The club train to familiarize rugby to people living in Iwate Prefecture, to build up their health, and to make themselves the top level team in Japan.
They have not only the top team, but also senior team and youth team.
The top team is different from the conventional teams supported by companies. The members belonging to the various companies, are training to get through the local games and attain "Top League" in Japan. In addition, even if we do not belong to the club directly as players, we can support it. It is characteristic of the club.
All the people living at Kamaishi support Kamaishi Seawaves RFC.
Festivals and Local Specialties
Kamaishi Tora Mai
Tora Mai, or the tiger dance, is one of the traditional folk performing arts originating in the Sanriku coastal area which includes Kamaishi. The dancers wear masks and cloaks which give them the appearance of tigers. The energetic and lively movements of the fishermen, coupled with unique instrumental accompaniment, vividly reflects their power and high morals.

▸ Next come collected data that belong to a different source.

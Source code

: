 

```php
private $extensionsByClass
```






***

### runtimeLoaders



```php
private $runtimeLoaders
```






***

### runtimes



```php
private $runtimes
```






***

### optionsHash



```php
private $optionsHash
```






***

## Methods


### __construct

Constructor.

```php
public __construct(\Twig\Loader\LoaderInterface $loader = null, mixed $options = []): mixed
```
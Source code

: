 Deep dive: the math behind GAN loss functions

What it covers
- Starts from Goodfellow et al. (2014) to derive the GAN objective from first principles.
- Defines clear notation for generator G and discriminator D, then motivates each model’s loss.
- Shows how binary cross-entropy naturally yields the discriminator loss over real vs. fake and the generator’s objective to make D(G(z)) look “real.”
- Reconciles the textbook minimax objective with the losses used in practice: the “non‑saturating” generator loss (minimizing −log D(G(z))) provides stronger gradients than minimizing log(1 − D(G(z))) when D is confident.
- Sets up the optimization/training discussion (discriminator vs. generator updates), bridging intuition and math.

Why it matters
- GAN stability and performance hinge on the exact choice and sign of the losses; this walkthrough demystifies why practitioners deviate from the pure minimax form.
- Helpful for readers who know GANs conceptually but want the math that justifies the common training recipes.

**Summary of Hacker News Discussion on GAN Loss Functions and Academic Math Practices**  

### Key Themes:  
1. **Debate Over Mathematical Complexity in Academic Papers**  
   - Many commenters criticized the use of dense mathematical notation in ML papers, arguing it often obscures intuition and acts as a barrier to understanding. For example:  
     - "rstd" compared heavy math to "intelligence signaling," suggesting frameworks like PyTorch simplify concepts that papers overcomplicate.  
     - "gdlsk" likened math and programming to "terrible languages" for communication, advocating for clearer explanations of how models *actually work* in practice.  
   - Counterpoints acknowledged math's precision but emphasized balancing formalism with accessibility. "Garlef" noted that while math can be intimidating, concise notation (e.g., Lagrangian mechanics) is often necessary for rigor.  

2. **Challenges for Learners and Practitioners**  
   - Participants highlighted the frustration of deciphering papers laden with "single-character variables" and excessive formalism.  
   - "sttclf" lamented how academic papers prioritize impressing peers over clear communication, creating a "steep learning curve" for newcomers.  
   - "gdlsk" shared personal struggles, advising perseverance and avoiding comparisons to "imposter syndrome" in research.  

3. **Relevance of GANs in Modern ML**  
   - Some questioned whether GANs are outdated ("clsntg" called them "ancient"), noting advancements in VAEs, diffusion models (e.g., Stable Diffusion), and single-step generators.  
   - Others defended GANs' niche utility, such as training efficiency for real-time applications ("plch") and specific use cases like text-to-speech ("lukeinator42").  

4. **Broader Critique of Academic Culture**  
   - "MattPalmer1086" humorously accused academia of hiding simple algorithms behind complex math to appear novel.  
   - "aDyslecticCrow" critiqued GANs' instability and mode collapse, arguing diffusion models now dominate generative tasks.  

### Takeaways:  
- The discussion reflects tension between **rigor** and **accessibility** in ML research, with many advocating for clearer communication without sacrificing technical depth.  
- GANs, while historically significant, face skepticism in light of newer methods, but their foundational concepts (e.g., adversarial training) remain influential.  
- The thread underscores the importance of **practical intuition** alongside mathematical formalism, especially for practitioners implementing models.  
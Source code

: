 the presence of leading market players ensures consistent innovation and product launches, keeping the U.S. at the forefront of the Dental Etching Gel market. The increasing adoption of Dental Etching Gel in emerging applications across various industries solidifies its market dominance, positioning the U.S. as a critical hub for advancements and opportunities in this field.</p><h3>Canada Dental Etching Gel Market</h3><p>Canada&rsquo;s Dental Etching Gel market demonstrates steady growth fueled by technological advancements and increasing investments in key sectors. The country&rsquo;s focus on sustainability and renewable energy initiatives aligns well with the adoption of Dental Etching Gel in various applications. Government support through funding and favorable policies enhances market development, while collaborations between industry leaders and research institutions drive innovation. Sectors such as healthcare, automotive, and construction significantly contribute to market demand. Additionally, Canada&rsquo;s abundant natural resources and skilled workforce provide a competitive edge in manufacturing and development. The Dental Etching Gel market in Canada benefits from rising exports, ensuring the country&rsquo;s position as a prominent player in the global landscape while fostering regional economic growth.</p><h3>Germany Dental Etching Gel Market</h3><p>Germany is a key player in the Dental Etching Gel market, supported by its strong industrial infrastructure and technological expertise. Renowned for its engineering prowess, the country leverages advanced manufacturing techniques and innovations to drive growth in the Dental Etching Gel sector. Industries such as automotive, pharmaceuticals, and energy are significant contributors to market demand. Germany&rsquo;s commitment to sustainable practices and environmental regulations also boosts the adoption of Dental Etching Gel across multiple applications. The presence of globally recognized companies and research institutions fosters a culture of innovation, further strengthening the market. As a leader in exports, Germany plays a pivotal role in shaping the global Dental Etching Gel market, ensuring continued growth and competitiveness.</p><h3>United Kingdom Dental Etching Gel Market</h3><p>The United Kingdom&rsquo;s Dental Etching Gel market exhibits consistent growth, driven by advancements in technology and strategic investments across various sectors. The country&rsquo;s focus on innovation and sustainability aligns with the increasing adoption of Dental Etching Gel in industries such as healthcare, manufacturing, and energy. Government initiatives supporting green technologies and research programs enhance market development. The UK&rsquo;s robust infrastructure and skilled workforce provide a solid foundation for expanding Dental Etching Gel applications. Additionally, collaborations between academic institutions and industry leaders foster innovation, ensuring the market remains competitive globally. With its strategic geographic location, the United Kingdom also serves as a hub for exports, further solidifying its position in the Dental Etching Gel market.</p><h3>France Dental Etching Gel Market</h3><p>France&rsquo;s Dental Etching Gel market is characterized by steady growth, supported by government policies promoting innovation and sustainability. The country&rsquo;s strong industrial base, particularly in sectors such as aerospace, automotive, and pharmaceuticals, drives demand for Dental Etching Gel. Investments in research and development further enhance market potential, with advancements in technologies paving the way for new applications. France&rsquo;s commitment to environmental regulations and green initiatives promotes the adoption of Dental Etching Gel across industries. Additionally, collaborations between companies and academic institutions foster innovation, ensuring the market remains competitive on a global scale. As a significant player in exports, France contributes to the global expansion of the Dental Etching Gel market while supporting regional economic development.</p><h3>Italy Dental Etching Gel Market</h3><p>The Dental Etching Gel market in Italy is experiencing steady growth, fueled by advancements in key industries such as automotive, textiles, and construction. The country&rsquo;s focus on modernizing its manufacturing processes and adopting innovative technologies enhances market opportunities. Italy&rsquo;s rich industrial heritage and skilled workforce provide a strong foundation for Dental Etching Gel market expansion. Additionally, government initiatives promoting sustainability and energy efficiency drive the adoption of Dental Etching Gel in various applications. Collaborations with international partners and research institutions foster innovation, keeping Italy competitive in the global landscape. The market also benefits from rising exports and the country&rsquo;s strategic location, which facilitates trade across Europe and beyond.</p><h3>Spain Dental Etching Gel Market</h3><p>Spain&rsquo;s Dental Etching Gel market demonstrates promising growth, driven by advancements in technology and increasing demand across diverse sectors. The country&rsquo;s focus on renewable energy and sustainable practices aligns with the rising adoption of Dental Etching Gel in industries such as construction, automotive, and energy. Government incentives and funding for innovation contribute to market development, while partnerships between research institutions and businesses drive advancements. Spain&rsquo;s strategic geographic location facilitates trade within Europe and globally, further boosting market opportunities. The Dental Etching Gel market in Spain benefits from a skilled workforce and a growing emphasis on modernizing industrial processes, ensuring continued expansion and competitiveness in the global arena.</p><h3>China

Cherry Blossom Festival in Toni
The festival of the Toni Shrine, which is dedicated to the great sun goddess and is meant to protect the local population, is held every three years. Amidst cherry blossoms in full bloom, local inhabitants re-enact picturesque and historical scenes of the glory days 300 years ago.
Every August, the main street is full of thronging people dancing the "Kamaishi Yoisa". You can join the dance and have fun dansing and jumping with the local people.
(October, the third weekend)
This is the most lively festival in Kamaishi. One of the highlights of this festival is a parade of gorgeously decorated fishing boats on the water, with their banners, which represent a bountiful catch, flying in the wind. Another highlight is Tora Mai, tiger dance on the boats.
The fish market is very busy and bustling every morning, and offers various fresh seafoods caught off the Sanriku Coast, such as salmon, sau-ries, scallops, abalones, and so forth.